*** Opening RECORDS FOR THIS TASK ***

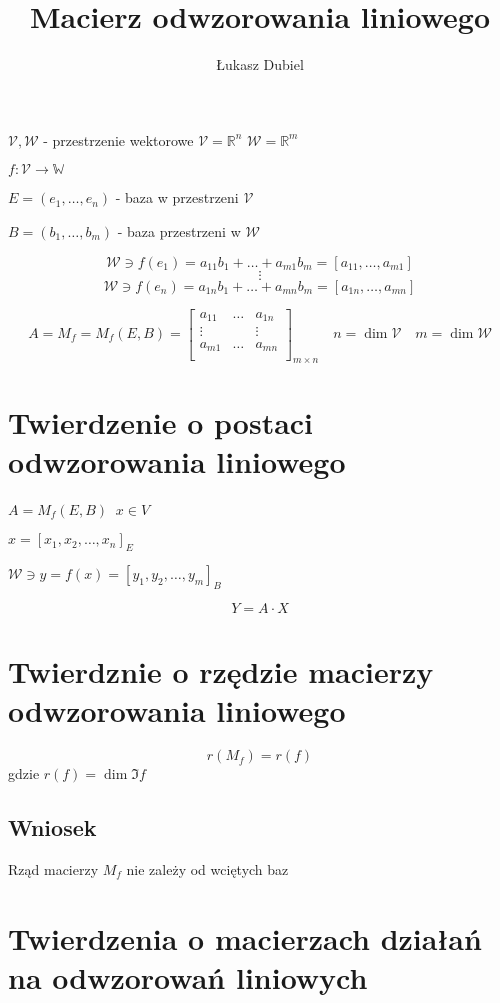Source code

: \documentclass[11pt]{article}
\author{Łukasz Dubiel}
\title{Macierz odwzorowania liniowego}
\begin{document}
\maketitle

$\mathcal{V,W}$ - przestrzenie wektorowe $ \mathcal{V} = \mathbb{R}^n$ $\mathcal{W} = \mathbb{R}^m$ 

$ f : \mathcal{V} \to \mathbb{W} $

$ E = ( e_1 , \ldots , e_n ) $ - baza w przestrzeni $\mathcal{V}$

$B = (b_1, \ldots , b_m) $ - baza przestrzeni w $\mathcal{W}$

$$ \mathcal{W} \ni f(e_1) = a_{11} b_1 + \ldots +  a_{m1} b_m  = [a_{11},\ldots, a_{m1} ] $$
$$ \vdots $$
$$ \mathcal{W} \ni f(e_n) = a_{1n} b_1 + \ldots +  a_{mn} b_m  = [a_{1n},\ldots, a_{mn} ] $$

$$ A = M_f = M_f(E,B) = \begin{bmatrix}
	a_{11} & \ldots & a_{1n}\\
	\vdots &  & \vdots\\
	a_{m1} & \ldots & a_{mn}\\
\end{bmatrix}_{m \times n} \quad n = \dim{\mathcal{V}} \quad m = \dim{\mathcal{W}}$$

\section{Twierdzenie o postaci odwzorowania liniowego}

$A = M_f(E,B) \ $
$ x \in V \ $ 

$ x = [x_1,x_2,\ldots,x_n]_E $

$ \mathcal{W} \ni y = f(x) = [y_1,y_2,\ldots,y_m]_B $

$$ Y = A \cdot X $$

\section{Twierdznie o rzędzie macierzy odwzorowania liniowego}

$$ r(M_f) = r(f) $$ gdzie $r(f) = \dim{\Im{f}}$

\subsection{Wniosek}
Rząd macierzy $M_f$ nie zależy od wciętych baz

\section{Twierdzenia o macierzach działań na odwzorowań liniowych}
\end{document}
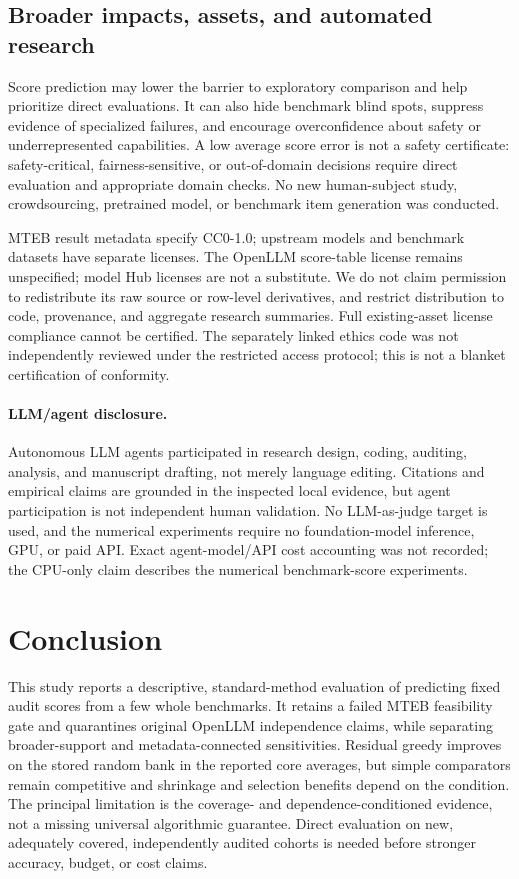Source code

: \documentclass{article}
\begin{document}
\subsection{Broader impacts, assets, and automated research}\label{sec:ethics}
Score prediction may lower the barrier to exploratory comparison and help prioritize direct evaluations. It can also hide benchmark blind spots, suppress evidence of specialized failures, and encourage overconfidence about safety or underrepresented capabilities. A low average score error is not a safety certificate: safety-critical, fairness-sensitive, or out-of-domain decisions require direct evaluation and appropriate domain checks. No new human-subject study, crowdsourcing, pretrained model, or benchmark item generation was conducted.

MTEB result metadata specify CC0-1.0; upstream models and benchmark datasets have separate licenses. The OpenLLM score-table license remains unspecified; model Hub licenses are not a substitute. We do not claim permission to redistribute its raw source or row-level derivatives, and restrict distribution to code, provenance, and aggregate research summaries. Full existing-asset license compliance cannot be certified. The separately linked ethics code was not independently reviewed under the restricted access protocol; this is not a blanket certification of conformity.

\paragraph{LLM/agent disclosure.}\label{sec:agents}
Autonomous LLM agents participated in research design, coding, auditing, analysis, and manuscript drafting, not merely language editing. Citations and empirical claims are grounded in the inspected local evidence, but agent participation is not independent human validation. No LLM-as-judge target is used, and the numerical experiments require no foundation-model inference, GPU, or paid API. Exact agent-model/API cost accounting was not recorded; the CPU-only claim describes the numerical benchmark-score experiments.

\section{Conclusion}\label{sec:conclusion}
This study reports a descriptive, standard-method evaluation of predicting fixed audit scores from a few whole benchmarks. It retains a failed MTEB feasibility gate and quarantines original OpenLLM independence claims, while separating broader-support and metadata-connected sensitivities. Residual greedy improves on the stored random bank in the reported core averages, but simple comparators remain competitive and shrinkage and selection benefits depend on the condition. The principal limitation is the coverage- and dependence-conditioned evidence, not a missing universal algorithmic guarantee. Direct evaluation on new, adequately covered, independently audited cohorts is needed before stronger accuracy, budget, or cost claims.
\end{document}
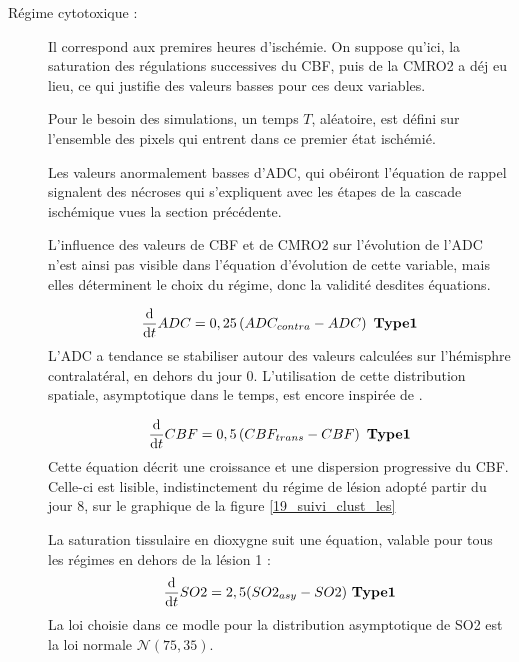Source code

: \begin{description}
\item[R\'egime cytotoxique :] Il correspond aux premires heures d'isch\'emie. %
On suppose qu'ici, la saturation des r\'egulations successives du CBF, puis de la CMRO2 a d\'ej eu lieu, ce qui justifie des valeurs basses pour ces deux variables.

\par
Pour le besoin des simulations, un temps $T$, al\'eatoire, est d\'efini sur l'ensemble des pixels qui entrent dans ce premier \'etat isch\'emi\'e.

\par
Les valeurs anormalement basses d'ADC, qui ob\'eiront  l'\'equation de rappel %
signalent des n\'ecroses qui s'expliquent avec les \'etapes de la cascade isch\'emique vues  la section pr\'ec\'edente.

\par
L'influence des valeurs de CBF et de CMRO2 sur l'\'evolution de l'ADC n'est ainsi pas visible dans l'\'equation d'\'evolution de cette variable, %
mais elles d\'eterminent le choix du r\'egime, donc la validit\'e desdites \'equations.

\begin{equation}
\frac{\text{d}}{\text{d}t}ADC=0,25\left(ADC_{contra}-ADC\right) \ \mathbf{Type 1}
\label{adc_is1}
\end{equation}
L'ADC a tendance  se stabiliser autour des valeurs calcul\'ees sur l'h\'emisphre contralat\'eral, en dehors du jour 0. %
L'utilisation de cette distribution spatiale, asymptotique dans le temps, est encore inspir\'ee de \cite{Duval_JCBFM_02}.

\begin{equation}
\frac{\text{d}}{\text{d}t}CBF=0,5\left(CBF_{trans}-CBF\right) \ \mathbf{Type 1}
\label{cbf_is1}
\end{equation}
Cette \'equation d\'ecrit une croissance et une dispersion progressive du CBF. %
Celle-ci est lisible, indistinctement du r\'egime de l\'esion adopt\'e  partir du jour 8, %
sur le graphique de la figure \ref{19_suivi_clust_les}

La saturation tissulaire en dioxygne suit une \'equation, valable pour tous les r\'egimes en dehors de la \og{} l\'esion 1\fg{} :
\begin{equation}
\frac{\text{d}}{\text{d}t}SO2=2,5(SO2_{asy}-SO2) \ \mathbf{Type 1}
\label{so2_s_l2}
\end{equation}
La loi choisie dans ce modle pour la distribution asymptotique de SO2 est la loi normale $\mathcal{N}(75,35)$.


\end{description}
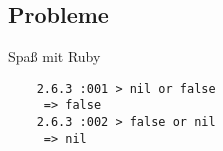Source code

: \subsection{Probleme}

\begin{frame}[containsverbatim]{\insertsectionhead}{\insertsubsectionhead}
  \begin{block}{Spaß mit Ruby}
    \begin{lstlisting}
    2.6.3 :001 > nil or false
     => false 
    2.6.3 :002 > false or nil
     => nil
    \end{lstlisting}
  \end{block}
\end{frame}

*** Closing RECORDS FOR THIS TASK ***

• [PROBLEM TO WORK ON]
Take the lines from the start of the listing above through the line with "x = [x_1,x_2,\ldots,x_n]_E $", both ends included, and copy them exactly, leaving the pictures behind.

• [ANSWER BOX]
Source code

: \documentclass[11pt]{article}
\author{Łukasz Dubiel}
\title{Macierz odwzorowania liniowego}
\begin{document}
\maketitle

$\mathcal{V,W}$ - przestrzenie wektorowe $ \mathcal{V} = \mathbb{R}^n$ $\mathcal{W} = \mathbb{R}^m$ 

$ f : \mathcal{V} \to \mathbb{W} $

$ E = ( e_1 , \ldots , e_n ) $ - baza w przestrzeni $\mathcal{V}$

$B = (b_1, \ldots , b_m) $ - baza przestrzeni w $\mathcal{W}$

$$ \mathcal{W} \ni f(e_1) = a_{11} b_1 + \ldots +  a_{m1} b_m  = [a_{11},\ldots, a_{m1} ] $$
$$ \vdots $$
$$ \mathcal{W} \ni f(e_n) = a_{1n} b_1 + \ldots +  a_{mn} b_m  = [a_{1n},\ldots, a_{mn} ] $$

$$ A = M_f = M_f(E,B) = \begin{bmatrix}
	a_{11} & \ldots & a_{1n}\\
	\vdots &  & \vdots\\
	a_{m1} & \ldots & a_{mn}\\
\end{bmatrix}_{m \times n} \quad n = \dim{\mathcal{V}} \quad m = \dim{\mathcal{W}}$$

\section{Twierdzenie o postaci odwzorowania liniowego}

$A = M_f(E,B) \ $
$ x \in V \ $ 

$ x = [x_1,x_2,\ldots,x_n]_E $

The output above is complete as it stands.